In the first decades of our century an ear for fine rhythmic nuances of dance music scarcely existed any longer, while at the same time, in concert-music, a greater wealth of rhythm was developing. Never were people inspired by more rhythmically flat dance tunes than those of the waltzes, schottisches, etc., which, for example, were danced in the twenties. The ear for the fine shades of "danceableness" in musical rhythm had at that time become absolutely dulled and had fallen asleep; now it is perceptibly awakening once more. Our polkas, mazurkas, etc., based on the clearly defined original rhythm of the national folk-dances, are promising harbingers of this. But is there not an important hint for the historian of culture in the fact that the sense for the finer dance rhythms began to die out at the time of the French revolution and was most completely extinguished in the rough days of the Napoleonic tempest and the decade immediately following, whereas in the age of Louis XIV. the ear for the subtleties of dance rhythm appears to have been most universally and most highly developed? And with the newly awakening delight in the rococo the modern ear is again becoming perceptibly keener as regards the nuances of dance rhythms.

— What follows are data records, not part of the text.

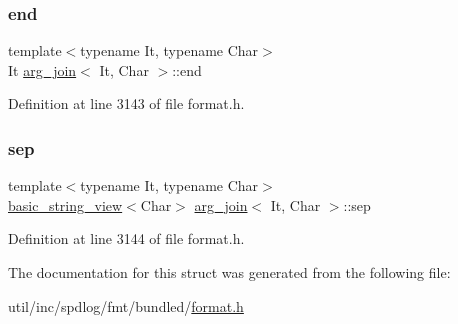 \subsubsection{\texorpdfstring{end}{end}}
{\footnotesize\ttfamily template$<$typename It, typename Char$>$ \\
It \hyperlink{structarg__join}{arg\+\_\+join}$<$ It, Char $>$\+::end}



Definition at line 3143 of file format.\+h.

\mbox{\label{structarg__join_a67aae7f3c5d2573a5fb85de3c5fd9b3d}} 
\subsubsection{\texorpdfstring{sep}{sep}}
{\footnotesize\ttfamily template$<$typename It, typename Char$>$ \\
\hyperlink{classbasic__string__view}{basic\+\_\+string\+\_\+view}$<$Char$>$ \hyperlink{structarg__join}{arg\+\_\+join}$<$ It, Char $>$\+::sep}



Definition at line 3144 of file format.\+h.



The documentation for this struct was generated from the following file\+:\begin{DoxyCompactItemize}
\item 
util/inc/spdlog/fmt/bundled/\hyperlink{format_8h}{format.\+h}\end{DoxyCompactItemize}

We have grown quicker in tempo in exactly the same proportion as we have become more elevated in pitch. We live twice as quickly as the eighteenth century, and therefore our music is performed twice as quickly. Most of our musicians can no longer play even a Haydn minuet because they no longer have an ear or a pulse for the comfortable moderate movement of these compositions. The calm, easy-going andante, in which our classical age portrayed many of its clearest and purest musical pictures, is a tempo absolutely tabooed by modern Romanticists. Comodo, comodamente, i.e., comfortably, was, a hundred years ago, a very favorite designation for the manner of performing individual musical compositions. This superscription has quite disappeared from circulation in our day, and we are much more apt to mount up to the furioso than to remain quietly behind with the Comodo. The old masters also had a species of composition with the superscription "Furia," but their fury was not to be taken very seriously, for the furia was a dance. The French in former times considered the very slow trill to be especially beautiful. This kind of trill sounds to us amateurishly ridiculous, while, on the contrary, the most admired rapid trills of our best singers of today would probably have been called "false shakes" a hundred and fifty years ago. Incidentally it may be remarked that two hundred years ago people actually took pleasure in trilling with the third instead of with the second; this, in the eighteenth century, was only adhered to by bagpipers, while to our ear it has become an absolute abomination and barbarity.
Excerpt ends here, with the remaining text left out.